If you ever want to come home from Chicago And leave the things that habit made you love I'll be there to await your arrival To give you a life you'll never know DAMN. PERFECT! They're eating out of my hand. Supah-STAH!
Alright, you're coming up on the last line of the song. Give it all you've got, both barrels!
This time I think I'll share my life with you! Nailed it! My GOD that was awesome.
I Ruuuuuule!!!"
As I finish up my finest moment, the teenage girls in the car next to me are cracking up laughing, pointing, and clapping.

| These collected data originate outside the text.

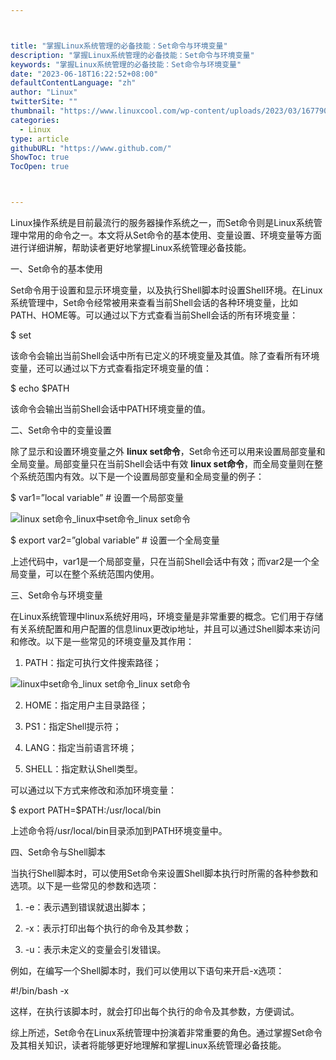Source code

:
 ```yaml
---



title: "掌握Linux系统管理的必备技能：Set命令与环境变量"
description: "掌握Linux系统管理的必备技能：Set命令与环境变量"
keywords: "掌握Linux系统管理的必备技能：Set命令与环境变量"
date: "2023-06-18T16:22:52+08:00"
defaultContentLanguage: "zh"
author: "Linux"
twitterSite: ""
thumbnail: "https://www.linuxcool.com/wp-content/uploads/2023/03/1677909962383_0.png"
categories:
  - Linux
type: article
githubURL: "https://www.github.com/"
ShowToc: true
TocOpen: true



---
```


Linux操作系统是目前最流行的服务器操作系统之一，而Set命令则是Linux系统管理中常用的命令之一。本文将从Set命令的基本使用、变量设置、环境变量等方面进行详细讲解，帮助读者更好地掌握Linux系统管理必备技能。

一、Set命令的基本使用

Set命令用于设置和显示环境变量，以及执行Shell脚本时设置Shell环境。在Linux系统管理中，Set命令经常被用来查看当前Shell会话的各种环境变量，比如PATH、HOME等。可以通过以下方式查看当前Shell会话的所有环境变量：

$ set

该命令会输出当前Shell会话中所有已定义的环境变量及其值。除了查看所有环境变量，还可以通过以下方式查看指定环境变量的值：

$ echo $PATH

该命令会输出当前Shell会话中PATH环境变量的值。

二、Set命令中的变量设置

除了显示和设置环境变量之外 **linux set命令**，Set命令还可以用来设置局部变量和全局变量。局部变量只在当前Shell会话中有效 **linux set命令**，而全局变量则在整个系统范围内有效。以下是一个设置局部变量和全局变量的例子：

$ var1=”local variable” # 设置一个局部变量

![linux set命令_linux中set命令_linux set命令](https://www.linuxcool.com/wp-content/uploads/2023/03/1677909962383_0.png)

$ export var2=”global variable” # 设置一个全局变量

上述代码中，var1是一个局部变量，只在当前Shell会话中有效；而var2是一个全局变量，可以在整个系统范围内使用。

三、Set命令与环境变量

在Linux系统管理中linux系统好用吗，环境变量是非常重要的概念。它们用于存储有关系统配置和用户配置的信息linux更改ip地址，并且可以通过Shell脚本来访问和修改。以下是一些常见的环境变量及其作用：

1. PATH：指定可执行文件搜索路径；

![linux中set命令_linux set命令_linux set命令](https://www.linuxcool.com/wp-content/uploads/2023/03/1677909962383_1.png)

2. HOME：指定用户主目录路径；

3. PS1：指定Shell提示符；

4. LANG：指定当前语言环境；

5. SHELL：指定默认Shell类型。

可以通过以下方式来修改和添加环境变量：

$ export PATH=$PATH:/usr/local/bin

上述命令将/usr/local/bin目录添加到PATH环境变量中。

四、Set命令与Shell脚本

当执行Shell脚本时，可以使用Set命令来设置Shell脚本执行时所需的各种参数和选项。以下是一些常见的参数和选项：

1. -e：表示遇到错误就退出脚本；

2. -x：表示打印出每个执行的命令及其参数；

3. -u：表示未定义的变量会引发错误。

例如，在编写一个Shell脚本时，我们可以使用以下语句来开启-x选项：

#!/bin/bash -x

这样，在执行该脚本时，就会打印出每个执行的命令及其参数，方便调试。

综上所述，Set命令在Linux系统管理中扮演着非常重要的角色。通过掌握Set命令及其相关知识，读者将能够更好地理解和掌握Linux系统管理必备技能。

Busted. The venue: intersection of Log Cabin Drive at Mercer University Boulevard. My stage: the driver's seat of my Honda. My instruments: lead vocals, air drums. Song: Ingram Hill's "Chicago". The limelight: traffic signal. Dreams of stardom: shattered.
6/19/2004 10:13:46 PM
A not so rare moment.
Date: Thursday June 17th, 2004 10:38 PM
The scene: Leslie and RZ laying on the couch, watching TV.
Action!
Leslie: "Let's watch a comedy, see what's on."
RZ scrolls through the menu with the remote.
Leslie: "Hey!!! Let's watch Punk Dee. I like Ashton Kutcher! He really get's 'em."
RZ: "AAAAAHAHOOHHMMMAAAHGGGAAAHHHAHAHHHHAAAAA -Punk DEE- AAAHAHAHA!!!"
RZ rolls off the couch onto the floor laughing.
RZ: "It's "Punked". P. U. N. K. D. Gaaaaaaahhh MOM!!!"
Dog 1 slowly looks over at Dog 2, then sneezes. Dog 2 turns and stares at the wall.
And... Scene!
6/17/2004 10:39:46 PM
Mantrip 2004 THE BLUE MONKEY WORLD TOUR
Yep, Blue Monkey. This year's Mantrip will be known as the The Blue Monkey World Tour. Only because on the drive up we got into conversation and during that conversation I said something about "...greasy, sweaty, blue monkey sex..." to illustrate a point. Who knows what the point was, for that matter nobody can even recall what the conversation was about. But the Blue Monkey was the recurring theme throughout the rest of the trip.
We even started playing Six Degrees of Blue Monkey Seperation. Where in you relate a celebrity back to a monkey. Bruce Willis? Easy! Bruce Willis starred in that movie 12 Monkeys. Yeah that was easy, but try Greg Allman. Try Clint Eastwood. Try Bogart. After a few drinks I ask "How can I tie Annie Lennox to a monkey?" That question was met with bourbon shooting out of everybodies nose at the same time.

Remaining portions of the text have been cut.